• 2007 yılında çıkardığı release the stars'ın ardından, 2010 yılının bahar ayında çıkması beklenen rufus wainwright'ın altıncı stüdyo albümü all days are nights: songs for lulu..

    rufus wainwright'ı yakından takip edenler için bu beklenen bir haber olsa da, iki albüm arasında kalan bu üç yıllık zaman zarfında, bi opera (prima donna) yazıp sahnelediği, shakespeare sonnets oyunu için sonatlar bestelediği, üstelik bir de yeni albümün kayıtlarını bitirdiği düşünülürse bu haber süprizden öte şaşırtıcı doğrusu..

    itiraf etmeliyim ki bu yeni albüm haberinin beni heyecanlandırdığı kadar, şaşırtan hatta beni kendimden soğutan tarafı da bu. insan düşünmeden edemiyor; bir önceki albüm tanıtımlarını ve yoğun konser takvimini bi kenara bırakırsak, yeni projeleri ve katıldığı sayısız davet, radyo ve tv programı arasında, lulu'ya şarkılar yapmayı geçtim, lulu'yu tanıyacak vakti yaratmak bile tek başına bir sanat doğrusu..
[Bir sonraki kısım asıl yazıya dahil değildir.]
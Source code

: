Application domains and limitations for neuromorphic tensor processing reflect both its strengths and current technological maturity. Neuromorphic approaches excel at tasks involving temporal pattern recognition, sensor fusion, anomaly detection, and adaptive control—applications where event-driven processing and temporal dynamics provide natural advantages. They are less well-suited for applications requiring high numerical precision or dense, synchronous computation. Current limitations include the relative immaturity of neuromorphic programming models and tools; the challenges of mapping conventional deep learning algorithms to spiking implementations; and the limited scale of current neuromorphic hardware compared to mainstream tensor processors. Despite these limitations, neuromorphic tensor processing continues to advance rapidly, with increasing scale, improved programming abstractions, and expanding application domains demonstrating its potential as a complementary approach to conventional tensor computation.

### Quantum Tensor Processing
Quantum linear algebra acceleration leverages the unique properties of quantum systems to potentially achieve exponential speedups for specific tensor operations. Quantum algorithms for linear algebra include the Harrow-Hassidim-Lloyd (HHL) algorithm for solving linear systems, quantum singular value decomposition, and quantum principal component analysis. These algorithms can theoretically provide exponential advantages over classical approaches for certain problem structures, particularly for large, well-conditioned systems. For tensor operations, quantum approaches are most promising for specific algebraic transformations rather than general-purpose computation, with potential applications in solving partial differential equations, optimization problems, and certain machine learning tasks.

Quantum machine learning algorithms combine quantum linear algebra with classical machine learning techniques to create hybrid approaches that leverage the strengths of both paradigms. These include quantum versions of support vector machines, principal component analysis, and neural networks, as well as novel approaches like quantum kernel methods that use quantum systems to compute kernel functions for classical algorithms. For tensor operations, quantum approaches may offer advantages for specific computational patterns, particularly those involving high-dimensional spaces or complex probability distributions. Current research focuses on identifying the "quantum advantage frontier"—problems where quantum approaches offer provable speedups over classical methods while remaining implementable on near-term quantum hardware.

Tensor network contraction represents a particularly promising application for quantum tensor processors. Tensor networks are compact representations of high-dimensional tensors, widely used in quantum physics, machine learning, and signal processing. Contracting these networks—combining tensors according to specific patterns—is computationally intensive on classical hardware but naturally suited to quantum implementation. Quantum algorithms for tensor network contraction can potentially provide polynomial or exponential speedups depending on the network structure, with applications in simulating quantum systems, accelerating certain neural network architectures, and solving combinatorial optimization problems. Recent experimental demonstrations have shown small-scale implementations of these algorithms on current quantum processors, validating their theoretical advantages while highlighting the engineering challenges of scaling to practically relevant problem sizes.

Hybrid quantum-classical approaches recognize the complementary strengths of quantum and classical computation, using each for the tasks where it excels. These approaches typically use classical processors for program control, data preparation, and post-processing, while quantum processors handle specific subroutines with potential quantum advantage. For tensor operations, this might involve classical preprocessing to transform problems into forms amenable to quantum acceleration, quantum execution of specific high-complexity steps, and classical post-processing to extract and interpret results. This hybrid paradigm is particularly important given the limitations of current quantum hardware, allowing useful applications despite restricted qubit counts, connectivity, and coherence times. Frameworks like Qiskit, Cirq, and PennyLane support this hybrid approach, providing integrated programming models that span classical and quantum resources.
    albüm hakkında yorum yapmak için daha çok erken olsa da, geçen süre zarfında yaptığı çalışmaları referans alırsak, her albümde biraz daha ayyuka çıkan barok tarzının bu albümde de devam ediceğini söylemek yanlış olmaz.. ama bir röportajında da söylediği gibi daha klasik, kendi değimiyle baş döndürücü piano aranjeleriyle süslenerek..

    herşeye rağmen bunun diğer kayıtlarının yanında daha yumuşak bir köprü, bir geçiş albümü olacağı kanısındayım ben.. ayrıca shakespeare sonnets project içinde bulunan sonnet 20 (a woman's face with nature's own hand painted) adlı şarkının bu albümde yer bulacağından neredeyse/nedense emin gibiyim.. olmasa bile bu şarkının havası tüm albümün atmosferinde belirleyici olacak gibi geliyor bana..

    shakespeare sonnets, sonnet 20
    oyundan
    rufusdan

    albüm haberini bizimle paylaşan, ve kötü günümü renklendiren beerserk' e gitsin bu şarkı ve videolar..

    edit: sonat sayısı
  • release the stars 'dan sonra ilaç gibi gelen rufus albümü. hem shakespeare esinlenmeleri, hem rufus'un harika sesi çok güzel bir albüm çıkarmış ortaya. albüm adı yine shakespeare den esinlenerek konulmuş 43. sonenin son bölümünde geçen "all days are nights to see till i see thee, and nights bright days when dreams do show thee me." bölümünden albüm isminin ilk cümlesi olan "all days are nights"' ı almış. lulu ismi ise aslında hepimizin içinde yaşayan kötü, tehlikeli kadını anlatıyormuş shakespeare eserlerinde ki "dark lady" ama asıl adını pandora's box filminde louise brooks 'un canlandırdığı lulu karakterinden almış.
    şarkıların hepsini çok beğendim ama ilk dinleyişte dikkatimi çeken şarkılar; who are you new york?, give me what i want and give it to me now! (piyano çalışı harika), true loves( the maker makes'i anımsattı bana) ve a woman's face.